Every line of the entries below that mentions "MapTypeControlStyle" is to be copied out.

++++++

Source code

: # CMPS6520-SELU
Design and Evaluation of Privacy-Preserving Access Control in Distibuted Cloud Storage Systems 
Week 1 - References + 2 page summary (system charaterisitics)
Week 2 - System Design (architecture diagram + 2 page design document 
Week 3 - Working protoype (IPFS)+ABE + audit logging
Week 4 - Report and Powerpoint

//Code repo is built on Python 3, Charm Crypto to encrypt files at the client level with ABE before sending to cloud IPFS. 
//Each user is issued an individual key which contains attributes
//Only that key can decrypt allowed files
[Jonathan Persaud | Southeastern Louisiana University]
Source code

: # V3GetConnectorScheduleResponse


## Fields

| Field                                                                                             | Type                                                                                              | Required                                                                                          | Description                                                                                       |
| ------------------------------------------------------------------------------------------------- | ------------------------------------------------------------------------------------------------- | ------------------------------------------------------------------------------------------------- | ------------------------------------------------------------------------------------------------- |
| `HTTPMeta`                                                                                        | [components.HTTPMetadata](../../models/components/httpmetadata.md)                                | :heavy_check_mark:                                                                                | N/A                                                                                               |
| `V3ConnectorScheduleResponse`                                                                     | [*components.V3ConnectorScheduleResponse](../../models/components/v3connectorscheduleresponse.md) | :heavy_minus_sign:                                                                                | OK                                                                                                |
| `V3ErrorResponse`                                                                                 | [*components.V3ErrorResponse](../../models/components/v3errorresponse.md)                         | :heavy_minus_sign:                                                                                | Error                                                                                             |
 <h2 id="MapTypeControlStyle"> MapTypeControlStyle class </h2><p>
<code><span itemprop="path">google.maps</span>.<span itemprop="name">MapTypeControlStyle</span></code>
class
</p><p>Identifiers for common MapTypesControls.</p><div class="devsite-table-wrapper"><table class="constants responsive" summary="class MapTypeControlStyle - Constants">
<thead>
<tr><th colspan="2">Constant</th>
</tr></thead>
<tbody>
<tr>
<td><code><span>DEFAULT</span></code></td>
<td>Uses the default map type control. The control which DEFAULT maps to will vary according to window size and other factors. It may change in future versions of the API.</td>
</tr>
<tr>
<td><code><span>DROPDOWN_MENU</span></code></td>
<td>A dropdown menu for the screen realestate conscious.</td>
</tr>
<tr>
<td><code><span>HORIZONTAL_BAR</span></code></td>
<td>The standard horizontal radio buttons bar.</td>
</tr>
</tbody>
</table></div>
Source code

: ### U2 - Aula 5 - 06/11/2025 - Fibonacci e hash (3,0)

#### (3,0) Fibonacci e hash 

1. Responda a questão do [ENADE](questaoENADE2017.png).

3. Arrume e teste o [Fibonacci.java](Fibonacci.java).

++++++

* _Answer_
 <h2 id="MapTypeControlStyle"> MapTypeControlStyle class </h2><p>
<code><span itemprop="path">google.maps</span>.<span itemprop="name">MapTypeControlStyle</span></code>
</p><p>Identifiers for common MapTypesControls.</p><div class="devsite-table-wrapper"><table class="constants responsive" summary="class MapTypeControlStyle - Constants">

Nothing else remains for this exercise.